[PROVIDED DATA — start]
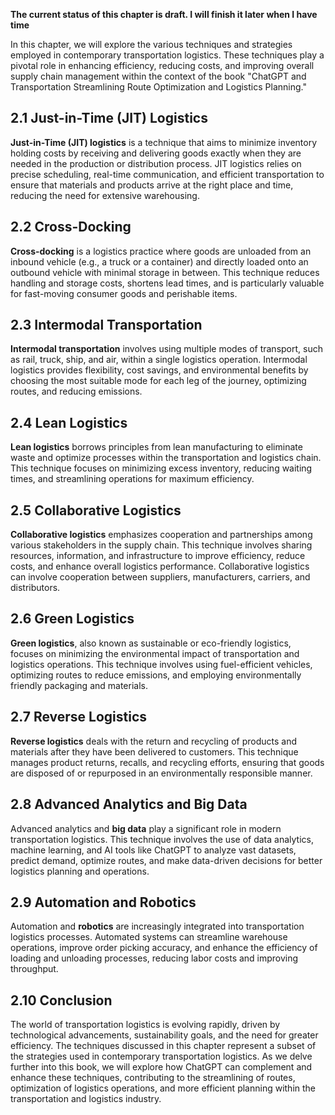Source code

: **The current status of this chapter is draft. I will finish it later when I have time**

In this chapter, we will explore the various techniques and strategies employed in contemporary transportation logistics. These techniques play a pivotal role in enhancing efficiency, reducing costs, and improving overall supply chain management within the context of the book "ChatGPT and Transportation Streamlining Route Optimization and Logistics Planning."

2.1 Just-in-Time (JIT) Logistics
--------------------------------

**Just-in-Time (JIT) logistics** is a technique that aims to minimize inventory holding costs by receiving and delivering goods exactly when they are needed in the production or distribution process. JIT logistics relies on precise scheduling, real-time communication, and efficient transportation to ensure that materials and products arrive at the right place and time, reducing the need for extensive warehousing.

2.2 Cross-Docking
-----------------

**Cross-docking** is a logistics practice where goods are unloaded from an inbound vehicle (e.g., a truck or a container) and directly loaded onto an outbound vehicle with minimal storage in between. This technique reduces handling and storage costs, shortens lead times, and is particularly valuable for fast-moving consumer goods and perishable items.

2.3 Intermodal Transportation
-----------------------------

**Intermodal transportation** involves using multiple modes of transport, such as rail, truck, ship, and air, within a single logistics operation. Intermodal logistics provides flexibility, cost savings, and environmental benefits by choosing the most suitable mode for each leg of the journey, optimizing routes, and reducing emissions.

2.4 Lean Logistics
------------------

**Lean logistics** borrows principles from lean manufacturing to eliminate waste and optimize processes within the transportation and logistics chain. This technique focuses on minimizing excess inventory, reducing waiting times, and streamlining operations for maximum efficiency.

2.5 Collaborative Logistics
---------------------------

**Collaborative logistics** emphasizes cooperation and partnerships among various stakeholders in the supply chain. This technique involves sharing resources, information, and infrastructure to improve efficiency, reduce costs, and enhance overall logistics performance. Collaborative logistics can involve cooperation between suppliers, manufacturers, carriers, and distributors.

2.6 Green Logistics
-------------------

**Green logistics**, also known as sustainable or eco-friendly logistics, focuses on minimizing the environmental impact of transportation and logistics operations. This technique involves using fuel-efficient vehicles, optimizing routes to reduce emissions, and employing environmentally friendly packaging and materials.

2.7 Reverse Logistics
---------------------

**Reverse logistics** deals with the return and recycling of products and materials after they have been delivered to customers. This technique manages product returns, recalls, and recycling efforts, ensuring that goods are disposed of or repurposed in an environmentally responsible manner.

2.8 Advanced Analytics and Big Data
-----------------------------------

Advanced analytics and **big data** play a significant role in modern transportation logistics. This technique involves the use of data analytics, machine learning, and AI tools like ChatGPT to analyze vast datasets, predict demand, optimize routes, and make data-driven decisions for better logistics planning and operations.

2.9 Automation and Robotics
---------------------------

Automation and **robotics** are increasingly integrated into transportation logistics processes. Automated systems can streamline warehouse operations, improve order picking accuracy, and enhance the efficiency of loading and unloading processes, reducing labor costs and improving throughput.

2.10 Conclusion
---------------

The world of transportation logistics is evolving rapidly, driven by technological advancements, sustainability goals, and the need for greater efficiency. The techniques discussed in this chapter represent a subset of the strategies used in contemporary transportation logistics. As we delve further into this book, we will explore how ChatGPT can complement and enhance these techniques, contributing to the streamlining of routes, optimization of logistics operations, and more efficient planning within the transportation and logistics industry.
[PROVIDED DATA — finish]
- [WHAT NEEDS TO BE DONE]: Using the data above, copy each line that contains "Lean".

- [COMPLETED TASK]:
2.4 Lean Logistics
**Lean logistics** borrows principles from lean manufacturing to eliminate waste and optimize processes within the transportation and logistics chain. This technique focuses on minimizing excess inventory, reducing waiting times, and streamlining operations for maximum efficiency.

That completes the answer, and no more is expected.